For the first couple of years we lived in our house on Greater Cleveland's "west side", this circular patio looked just fine. However, after the "Polar Vortex" winters of 2014 and 2015, many of these bricks were pushed out of position by something underneath. I first thought  it was "frost heaving" and I figured the fix would be nothing more than my dismantling the patio, redoing the sand/gravel foundation and reinstalling the bricks. A loathsome, tiring process that I've over simplified but one that, with the help of two able bodied teenage sons, I could do myself and most importantly, do  very cost effectively. 

  
However, when I dismantled the patio I found that it was not "frost heaving" but a dense network of roots from that white birch that pushed the bricks up and out of position. Perhaps it was the freezing and thawing extremes that pushed the roots up but this whole mess had me wondering why there's a tree so close to a deck and patio; there's even another tree to the right of the circle. Incidentally, we're the third owners of this now twenty year old home. If you're not a home's original owner you inherit time bombs that previous owners had set years prior. And if you stay in a home you had built, you can lay times bombs that can go off on yourself years later too.

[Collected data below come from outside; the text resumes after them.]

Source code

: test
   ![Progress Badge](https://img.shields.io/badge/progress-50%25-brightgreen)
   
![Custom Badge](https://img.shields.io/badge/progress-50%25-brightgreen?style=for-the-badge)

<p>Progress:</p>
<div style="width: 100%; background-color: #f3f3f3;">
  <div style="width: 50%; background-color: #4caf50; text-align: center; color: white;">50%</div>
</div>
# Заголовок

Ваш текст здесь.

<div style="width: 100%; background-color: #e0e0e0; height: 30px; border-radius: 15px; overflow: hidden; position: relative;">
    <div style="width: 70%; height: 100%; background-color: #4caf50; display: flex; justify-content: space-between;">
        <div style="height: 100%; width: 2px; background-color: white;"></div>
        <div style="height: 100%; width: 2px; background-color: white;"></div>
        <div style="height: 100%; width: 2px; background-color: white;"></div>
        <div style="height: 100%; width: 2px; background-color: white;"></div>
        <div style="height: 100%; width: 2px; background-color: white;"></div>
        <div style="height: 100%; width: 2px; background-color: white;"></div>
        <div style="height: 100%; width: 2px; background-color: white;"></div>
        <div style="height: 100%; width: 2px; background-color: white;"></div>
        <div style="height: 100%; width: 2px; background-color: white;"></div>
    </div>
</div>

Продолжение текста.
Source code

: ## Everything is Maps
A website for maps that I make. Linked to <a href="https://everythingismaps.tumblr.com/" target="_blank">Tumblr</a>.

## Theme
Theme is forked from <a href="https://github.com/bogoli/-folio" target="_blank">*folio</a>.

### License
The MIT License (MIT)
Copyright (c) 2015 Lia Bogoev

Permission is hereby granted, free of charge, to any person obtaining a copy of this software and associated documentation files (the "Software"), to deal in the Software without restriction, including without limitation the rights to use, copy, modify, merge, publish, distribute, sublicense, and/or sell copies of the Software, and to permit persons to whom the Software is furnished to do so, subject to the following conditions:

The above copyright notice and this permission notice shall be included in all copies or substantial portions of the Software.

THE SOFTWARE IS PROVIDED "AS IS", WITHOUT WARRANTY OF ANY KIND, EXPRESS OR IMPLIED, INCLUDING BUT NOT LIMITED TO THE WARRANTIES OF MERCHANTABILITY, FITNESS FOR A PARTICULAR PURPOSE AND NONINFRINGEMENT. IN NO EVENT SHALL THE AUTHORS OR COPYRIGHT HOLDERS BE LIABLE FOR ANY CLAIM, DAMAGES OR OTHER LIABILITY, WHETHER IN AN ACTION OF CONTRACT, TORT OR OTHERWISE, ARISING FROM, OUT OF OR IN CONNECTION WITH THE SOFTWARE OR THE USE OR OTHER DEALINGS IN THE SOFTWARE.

My first plan to fix the mess also included my grinding out the roots. However, landscapers and tree experts I (wisely) consulted with said that getting rid of the roots would kill the birch. One bricklayer suggested a foundation base over the roots and then we re-brick but in addition to the roots eventually destroying that too, I couldn't envision what it would look like. And if I can't "see something", it's probably not going to happen. The foundation over the roots would also be cost prohibitive. 

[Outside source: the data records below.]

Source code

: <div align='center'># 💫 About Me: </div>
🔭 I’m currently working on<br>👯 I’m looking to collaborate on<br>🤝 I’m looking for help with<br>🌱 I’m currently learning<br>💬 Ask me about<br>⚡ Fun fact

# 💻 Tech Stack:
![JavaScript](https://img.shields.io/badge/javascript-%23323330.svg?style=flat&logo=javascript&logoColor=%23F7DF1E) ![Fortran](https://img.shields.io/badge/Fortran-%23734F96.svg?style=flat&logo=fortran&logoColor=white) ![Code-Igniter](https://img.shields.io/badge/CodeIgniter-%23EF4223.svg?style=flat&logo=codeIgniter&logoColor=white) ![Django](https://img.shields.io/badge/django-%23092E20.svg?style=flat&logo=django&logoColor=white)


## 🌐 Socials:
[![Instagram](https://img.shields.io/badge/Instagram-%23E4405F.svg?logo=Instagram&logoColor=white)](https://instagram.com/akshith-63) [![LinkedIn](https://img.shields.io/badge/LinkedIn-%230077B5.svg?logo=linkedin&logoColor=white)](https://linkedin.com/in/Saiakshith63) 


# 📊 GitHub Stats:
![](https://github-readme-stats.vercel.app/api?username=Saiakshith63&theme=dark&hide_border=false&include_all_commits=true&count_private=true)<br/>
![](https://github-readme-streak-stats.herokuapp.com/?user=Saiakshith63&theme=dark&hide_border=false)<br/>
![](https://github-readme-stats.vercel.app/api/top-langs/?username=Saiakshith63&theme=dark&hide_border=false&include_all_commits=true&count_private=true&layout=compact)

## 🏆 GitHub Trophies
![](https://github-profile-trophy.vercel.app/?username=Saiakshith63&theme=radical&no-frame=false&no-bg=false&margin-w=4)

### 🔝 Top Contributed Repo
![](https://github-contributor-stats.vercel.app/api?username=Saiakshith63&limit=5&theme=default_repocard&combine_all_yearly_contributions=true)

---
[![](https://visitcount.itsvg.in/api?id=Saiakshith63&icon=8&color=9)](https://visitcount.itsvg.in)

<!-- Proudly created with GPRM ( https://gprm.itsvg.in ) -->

I came to the conclusion that the only thing we could do was to "deck over" the area where the circular patio was. Great idea, right? Well, couple of problems. First off, my wife was opposed to the idea; she wanted me to somehow, someway keep some semblance of a stone patio. Second, despite her dissent, I couldn't find anyone that would even give me a quote on such a small project of either building a deck or doing an abridged stone patio. Lastly, but not leastly, when considering doing the job myself, while I've done some fairly significant home improvement projects in the past that most people would think twice about doing, I'd never built a deck before.
Not knowing what I was doing has never stopped me in the past so why should a small deck be any trouble? Adhering to my mantra that you can't let not knowing what you're doing stop you from getting something done, I ventured forth on "The Great Deck Project". Ventured forth with no plan as to what I was going to do not to mention having no idea how to do whatever it was I was about to attempt to do. My trump card was that if I got into a foggy "zone of creativity", I was confident that I would come up with at least something memorable. Of course I did as much research as I could on decks and deck construction but that can only amount to so much.

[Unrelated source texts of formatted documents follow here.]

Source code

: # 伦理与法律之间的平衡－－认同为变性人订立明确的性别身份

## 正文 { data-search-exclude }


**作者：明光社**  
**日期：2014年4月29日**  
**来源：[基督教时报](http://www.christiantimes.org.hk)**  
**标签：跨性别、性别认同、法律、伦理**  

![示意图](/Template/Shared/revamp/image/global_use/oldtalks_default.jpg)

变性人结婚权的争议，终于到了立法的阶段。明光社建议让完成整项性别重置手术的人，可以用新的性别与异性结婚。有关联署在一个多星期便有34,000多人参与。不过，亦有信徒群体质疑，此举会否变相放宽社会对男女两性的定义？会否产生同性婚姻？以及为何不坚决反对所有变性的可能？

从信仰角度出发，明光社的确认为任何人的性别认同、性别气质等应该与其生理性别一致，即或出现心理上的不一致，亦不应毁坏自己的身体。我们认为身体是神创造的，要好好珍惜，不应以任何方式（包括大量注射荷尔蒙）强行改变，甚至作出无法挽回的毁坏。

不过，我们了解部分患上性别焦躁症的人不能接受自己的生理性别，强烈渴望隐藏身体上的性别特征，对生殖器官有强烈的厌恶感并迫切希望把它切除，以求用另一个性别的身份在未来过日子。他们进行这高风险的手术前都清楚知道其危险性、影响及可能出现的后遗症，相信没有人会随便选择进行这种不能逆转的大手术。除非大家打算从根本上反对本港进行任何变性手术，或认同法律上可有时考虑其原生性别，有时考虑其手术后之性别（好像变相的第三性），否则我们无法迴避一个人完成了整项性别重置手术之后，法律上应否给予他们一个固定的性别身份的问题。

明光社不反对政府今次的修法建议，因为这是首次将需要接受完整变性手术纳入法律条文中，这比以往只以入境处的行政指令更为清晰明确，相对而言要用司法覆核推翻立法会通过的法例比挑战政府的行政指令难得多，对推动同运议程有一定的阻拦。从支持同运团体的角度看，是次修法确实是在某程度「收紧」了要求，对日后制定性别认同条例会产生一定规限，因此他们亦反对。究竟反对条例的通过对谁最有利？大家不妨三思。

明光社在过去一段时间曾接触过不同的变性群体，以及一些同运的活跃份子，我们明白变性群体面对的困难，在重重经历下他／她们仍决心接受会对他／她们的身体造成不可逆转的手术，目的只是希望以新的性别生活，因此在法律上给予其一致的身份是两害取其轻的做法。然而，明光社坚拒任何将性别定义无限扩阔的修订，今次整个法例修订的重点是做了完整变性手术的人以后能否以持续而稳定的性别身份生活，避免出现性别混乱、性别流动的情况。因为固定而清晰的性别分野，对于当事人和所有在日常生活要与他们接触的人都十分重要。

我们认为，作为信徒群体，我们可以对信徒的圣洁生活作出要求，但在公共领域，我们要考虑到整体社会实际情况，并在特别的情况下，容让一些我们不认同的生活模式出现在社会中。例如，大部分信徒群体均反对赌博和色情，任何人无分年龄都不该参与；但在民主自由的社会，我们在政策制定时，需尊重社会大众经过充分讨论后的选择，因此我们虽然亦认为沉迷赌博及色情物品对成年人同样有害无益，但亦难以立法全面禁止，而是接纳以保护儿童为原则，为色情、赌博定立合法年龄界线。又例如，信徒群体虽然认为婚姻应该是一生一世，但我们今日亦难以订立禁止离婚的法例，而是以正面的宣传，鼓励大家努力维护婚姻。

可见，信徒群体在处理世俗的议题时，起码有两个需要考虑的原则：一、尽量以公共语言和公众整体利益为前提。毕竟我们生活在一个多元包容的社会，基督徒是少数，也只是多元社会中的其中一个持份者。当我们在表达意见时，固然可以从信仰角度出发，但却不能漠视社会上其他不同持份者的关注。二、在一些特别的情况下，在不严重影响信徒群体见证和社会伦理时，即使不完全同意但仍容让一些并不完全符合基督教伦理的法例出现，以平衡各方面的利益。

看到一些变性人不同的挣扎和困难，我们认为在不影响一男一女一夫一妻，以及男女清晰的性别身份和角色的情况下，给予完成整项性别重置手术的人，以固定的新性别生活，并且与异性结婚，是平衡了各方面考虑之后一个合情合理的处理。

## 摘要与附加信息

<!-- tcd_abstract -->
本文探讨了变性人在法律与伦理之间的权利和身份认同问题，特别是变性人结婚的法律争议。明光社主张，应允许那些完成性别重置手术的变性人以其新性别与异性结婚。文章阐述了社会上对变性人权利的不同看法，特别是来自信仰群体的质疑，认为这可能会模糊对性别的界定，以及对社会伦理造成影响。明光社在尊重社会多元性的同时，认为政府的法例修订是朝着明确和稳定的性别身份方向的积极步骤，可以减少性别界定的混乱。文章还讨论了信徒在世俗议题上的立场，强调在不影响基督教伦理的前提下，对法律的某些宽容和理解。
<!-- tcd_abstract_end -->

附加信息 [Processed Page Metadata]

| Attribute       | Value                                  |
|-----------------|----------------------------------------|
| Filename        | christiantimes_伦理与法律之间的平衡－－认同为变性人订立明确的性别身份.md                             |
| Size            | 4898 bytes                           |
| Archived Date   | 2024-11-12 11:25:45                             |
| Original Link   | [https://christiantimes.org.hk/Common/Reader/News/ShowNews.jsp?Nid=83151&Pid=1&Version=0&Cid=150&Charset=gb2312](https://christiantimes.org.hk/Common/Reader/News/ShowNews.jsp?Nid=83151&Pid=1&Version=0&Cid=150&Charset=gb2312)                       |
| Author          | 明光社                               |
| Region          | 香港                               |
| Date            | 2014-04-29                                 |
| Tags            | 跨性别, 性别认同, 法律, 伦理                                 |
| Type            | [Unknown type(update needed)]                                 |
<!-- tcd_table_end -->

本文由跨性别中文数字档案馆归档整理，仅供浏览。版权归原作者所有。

As far as any formal plans go, I did have to have some sort of a rough outline but anything I planned on became useless because there are tree roots everywhere here. And not just roots from the birch but from that smaller tree to the left. Besides, you know what they say about what God does when you make plans.  Having improvised my entire life, this situation actually suited me just fine.
Throughout the process, though, my wife hovered over me constantly rejecting every design whim I came up with. My "whims" based in genuine concern that with, in essence, "the little deck" being little more than a big step over the old patio, anything built that didn't have any swag to it would result in a drab and uninspired slab of wood sticking out from the main deck. The wife was particularly vehement in her disapproval of this rounded part of the new deck that emulated the old stone circle.
 
This rounded part, which, incidentally, matches the circumference of the old patio, took most of a weekend to construct. For this, I enlisted the help of my (begrudging) wife and older son who are both far more mathematically and geometrically inclined than I am. I'm an artist, damn it, not a mathematitian.
After my son helped me figure out the radius and circumference of the semi circle he became inspired to further use his math skills and help me finish this thing. He loved that there was a practical application to his math knowledge and what's more, he gained the satisfaction of constructing something with your bare hands that only someone who's done so can appreciate. 

While he was less than happy with the shear physicality of the work, honestly, this is back breaking,  he loved the creative problem solving process. Of which there were many.
 

The weekends melted away in a fervor of sweat and muffled curse words as we struggled to make something, anything of what appeared many times to be nothing more than a shapeless blob of creaking, wobbling, pressure treated lumber. 


Then, suddenly, by sheer will, something memorable came together that even my wife had to admit without hesitation, "was really something". 

Just imagine what we could do if we had any idea what we were doing.